# [Saved entries]

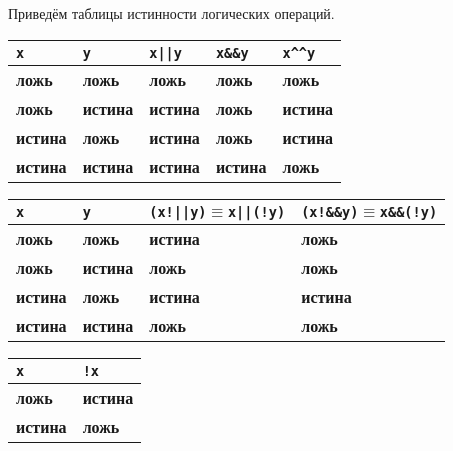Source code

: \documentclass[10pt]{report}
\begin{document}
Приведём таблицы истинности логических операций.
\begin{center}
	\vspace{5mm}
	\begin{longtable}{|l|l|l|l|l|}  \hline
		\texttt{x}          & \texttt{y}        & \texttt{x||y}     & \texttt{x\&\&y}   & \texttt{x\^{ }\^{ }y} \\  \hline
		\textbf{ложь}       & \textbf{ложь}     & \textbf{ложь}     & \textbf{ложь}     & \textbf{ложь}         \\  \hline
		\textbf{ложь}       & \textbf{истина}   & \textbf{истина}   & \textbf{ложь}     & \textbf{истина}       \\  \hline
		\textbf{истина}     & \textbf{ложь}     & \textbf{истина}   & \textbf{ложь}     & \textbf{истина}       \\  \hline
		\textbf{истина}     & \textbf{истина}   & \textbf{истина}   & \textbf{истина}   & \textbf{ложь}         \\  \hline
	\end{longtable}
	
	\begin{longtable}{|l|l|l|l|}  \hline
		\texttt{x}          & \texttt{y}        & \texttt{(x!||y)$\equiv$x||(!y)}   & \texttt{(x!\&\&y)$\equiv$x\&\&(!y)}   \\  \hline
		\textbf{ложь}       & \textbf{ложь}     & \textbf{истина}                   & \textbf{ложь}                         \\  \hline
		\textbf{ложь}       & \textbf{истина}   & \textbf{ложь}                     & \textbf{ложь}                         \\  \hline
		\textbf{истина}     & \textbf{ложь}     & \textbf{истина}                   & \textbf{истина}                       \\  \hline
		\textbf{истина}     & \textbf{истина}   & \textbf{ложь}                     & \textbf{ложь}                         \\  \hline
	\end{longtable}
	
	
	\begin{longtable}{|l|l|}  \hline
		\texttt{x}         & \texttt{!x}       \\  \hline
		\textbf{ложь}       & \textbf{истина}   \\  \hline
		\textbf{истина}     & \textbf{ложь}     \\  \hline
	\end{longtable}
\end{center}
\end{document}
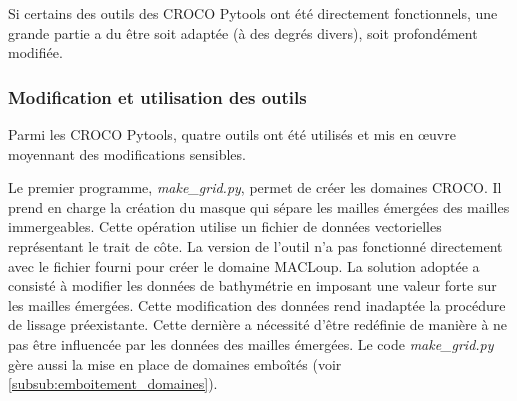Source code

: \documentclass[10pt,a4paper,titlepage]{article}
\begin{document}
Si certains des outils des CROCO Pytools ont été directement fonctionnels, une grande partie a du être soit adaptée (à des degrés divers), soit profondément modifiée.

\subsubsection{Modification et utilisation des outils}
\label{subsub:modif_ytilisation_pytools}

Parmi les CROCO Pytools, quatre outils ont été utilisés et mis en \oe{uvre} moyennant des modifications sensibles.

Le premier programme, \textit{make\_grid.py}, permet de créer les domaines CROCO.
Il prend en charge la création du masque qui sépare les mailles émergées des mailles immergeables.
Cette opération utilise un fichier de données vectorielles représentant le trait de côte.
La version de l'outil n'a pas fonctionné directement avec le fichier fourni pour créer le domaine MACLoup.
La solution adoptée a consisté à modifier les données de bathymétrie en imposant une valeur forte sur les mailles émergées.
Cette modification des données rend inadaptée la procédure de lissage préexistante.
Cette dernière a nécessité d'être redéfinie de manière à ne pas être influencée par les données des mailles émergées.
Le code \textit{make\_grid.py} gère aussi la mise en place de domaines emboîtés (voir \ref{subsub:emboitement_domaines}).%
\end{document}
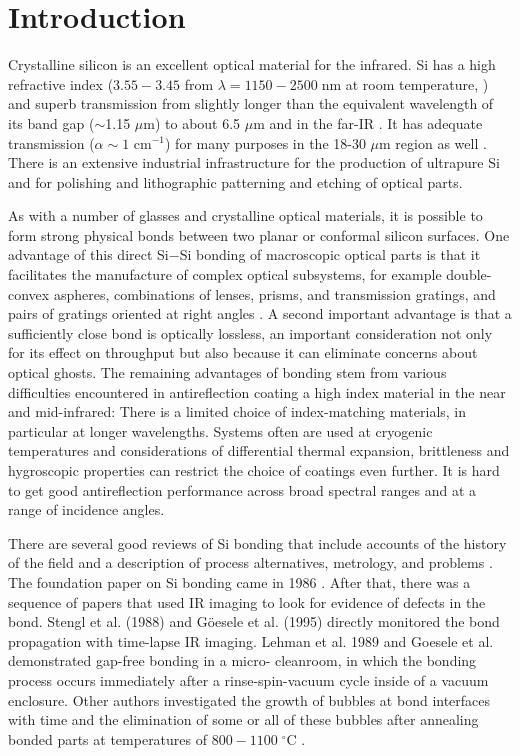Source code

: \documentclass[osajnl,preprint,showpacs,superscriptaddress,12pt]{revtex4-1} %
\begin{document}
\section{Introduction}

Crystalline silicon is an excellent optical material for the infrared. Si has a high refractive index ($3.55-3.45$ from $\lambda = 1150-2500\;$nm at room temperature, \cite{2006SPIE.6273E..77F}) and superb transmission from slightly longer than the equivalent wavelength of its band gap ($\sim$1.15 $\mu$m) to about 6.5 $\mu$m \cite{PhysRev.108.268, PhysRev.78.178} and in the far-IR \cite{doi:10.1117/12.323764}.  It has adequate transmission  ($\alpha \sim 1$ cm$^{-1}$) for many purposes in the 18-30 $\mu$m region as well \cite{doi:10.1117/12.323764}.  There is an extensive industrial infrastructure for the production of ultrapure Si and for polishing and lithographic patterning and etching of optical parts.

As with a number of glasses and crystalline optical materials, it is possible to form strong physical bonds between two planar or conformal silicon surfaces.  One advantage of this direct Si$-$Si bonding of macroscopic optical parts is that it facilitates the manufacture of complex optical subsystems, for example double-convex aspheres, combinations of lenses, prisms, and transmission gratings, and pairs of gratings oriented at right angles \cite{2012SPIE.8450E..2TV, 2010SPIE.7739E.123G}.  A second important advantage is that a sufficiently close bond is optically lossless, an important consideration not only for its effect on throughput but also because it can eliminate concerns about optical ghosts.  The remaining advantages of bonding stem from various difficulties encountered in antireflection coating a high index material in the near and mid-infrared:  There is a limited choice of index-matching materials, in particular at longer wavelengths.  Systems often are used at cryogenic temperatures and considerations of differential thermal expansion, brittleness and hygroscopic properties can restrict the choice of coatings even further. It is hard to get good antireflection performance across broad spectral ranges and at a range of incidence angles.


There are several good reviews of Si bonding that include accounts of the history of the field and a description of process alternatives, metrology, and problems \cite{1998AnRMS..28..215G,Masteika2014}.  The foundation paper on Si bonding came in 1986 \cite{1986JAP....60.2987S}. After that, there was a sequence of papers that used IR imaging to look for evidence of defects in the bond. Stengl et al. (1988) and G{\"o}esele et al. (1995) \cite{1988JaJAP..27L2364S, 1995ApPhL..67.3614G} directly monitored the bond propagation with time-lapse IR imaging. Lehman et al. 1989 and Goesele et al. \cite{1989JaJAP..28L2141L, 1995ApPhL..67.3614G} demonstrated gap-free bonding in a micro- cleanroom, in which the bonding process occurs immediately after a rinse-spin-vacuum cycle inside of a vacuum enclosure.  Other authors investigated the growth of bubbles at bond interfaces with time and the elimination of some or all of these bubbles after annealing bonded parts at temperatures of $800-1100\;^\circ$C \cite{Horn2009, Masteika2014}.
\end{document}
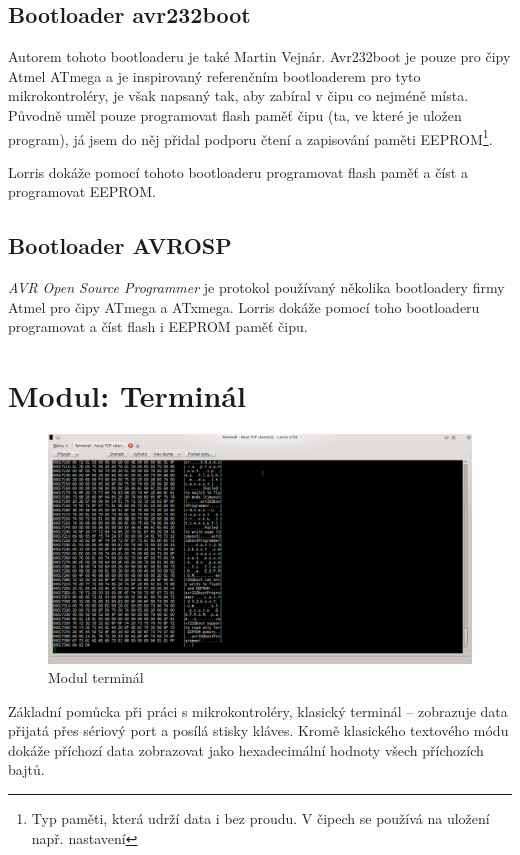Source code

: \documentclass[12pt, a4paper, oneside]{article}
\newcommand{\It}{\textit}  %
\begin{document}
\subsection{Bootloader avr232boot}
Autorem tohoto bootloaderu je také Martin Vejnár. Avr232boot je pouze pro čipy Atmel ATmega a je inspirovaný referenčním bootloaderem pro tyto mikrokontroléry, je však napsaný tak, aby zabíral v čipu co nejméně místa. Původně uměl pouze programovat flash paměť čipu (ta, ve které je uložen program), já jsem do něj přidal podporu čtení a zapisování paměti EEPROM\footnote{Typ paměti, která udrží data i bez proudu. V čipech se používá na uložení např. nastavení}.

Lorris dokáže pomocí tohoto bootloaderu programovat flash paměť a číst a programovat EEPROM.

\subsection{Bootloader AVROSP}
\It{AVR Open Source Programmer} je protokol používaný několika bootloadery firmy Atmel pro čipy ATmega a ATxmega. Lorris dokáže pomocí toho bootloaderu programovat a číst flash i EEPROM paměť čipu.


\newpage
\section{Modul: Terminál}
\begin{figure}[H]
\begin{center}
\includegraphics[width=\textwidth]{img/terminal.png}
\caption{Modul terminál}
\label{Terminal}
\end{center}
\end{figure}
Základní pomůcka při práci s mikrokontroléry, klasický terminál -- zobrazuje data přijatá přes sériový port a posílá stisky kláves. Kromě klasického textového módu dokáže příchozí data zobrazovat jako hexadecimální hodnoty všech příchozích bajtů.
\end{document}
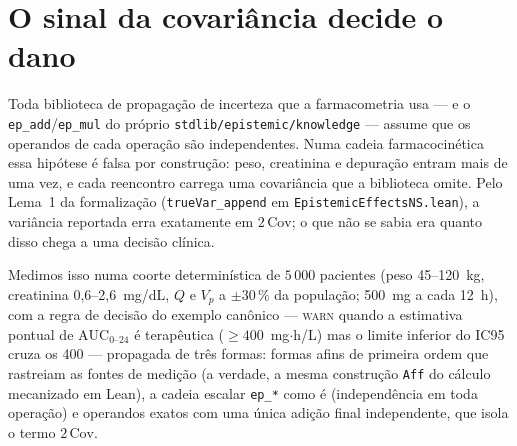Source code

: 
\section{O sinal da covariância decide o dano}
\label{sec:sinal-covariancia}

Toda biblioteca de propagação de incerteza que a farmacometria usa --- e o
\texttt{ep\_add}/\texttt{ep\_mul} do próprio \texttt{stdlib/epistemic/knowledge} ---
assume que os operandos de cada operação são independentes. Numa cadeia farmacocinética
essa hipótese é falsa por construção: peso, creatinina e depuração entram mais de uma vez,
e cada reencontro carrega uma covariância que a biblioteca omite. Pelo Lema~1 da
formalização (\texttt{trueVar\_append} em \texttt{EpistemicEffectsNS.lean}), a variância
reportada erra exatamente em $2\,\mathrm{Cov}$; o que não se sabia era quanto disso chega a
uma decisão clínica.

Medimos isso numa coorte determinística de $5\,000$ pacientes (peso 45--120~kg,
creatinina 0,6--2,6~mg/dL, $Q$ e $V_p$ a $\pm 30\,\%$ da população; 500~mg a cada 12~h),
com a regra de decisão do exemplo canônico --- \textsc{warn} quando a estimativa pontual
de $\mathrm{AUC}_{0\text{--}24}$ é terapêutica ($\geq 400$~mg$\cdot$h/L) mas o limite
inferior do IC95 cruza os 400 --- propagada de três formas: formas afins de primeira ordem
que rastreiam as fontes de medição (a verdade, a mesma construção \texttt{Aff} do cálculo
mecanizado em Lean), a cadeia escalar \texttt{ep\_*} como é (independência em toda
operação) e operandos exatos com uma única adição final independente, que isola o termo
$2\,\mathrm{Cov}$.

# [Work to complete]
As listed above, the lines from the line with "reportada erra exatamente" to the line with "inferior do IC95" are to be echoed exactly, with both ends included and nothing added.

# [Written answer]
reportada erra exatamente em $2\,\mathrm{Cov}$; o que não se sabia era quanto disso chega a
uma decisão clínica.

Medimos isso numa coorte determinística de $5\,000$ pacientes (peso 45--120~kg,
creatinina 0,6--2,6~mg/dL, $Q$ e $V_p$ a $\pm 30\,\%$ da população; 500~mg a cada 12~h),
com a regra de decisão do exemplo canônico --- \textsc{warn} quando a estimativa pontual
de $\mathrm{AUC}_{0\text{--}24}$ é terapêutica ($\geq 400$~mg$\cdot$h/L) mas o limite
inferior do IC95 cruza os 400 --- propagada de três formas: formas afins de primeira ordem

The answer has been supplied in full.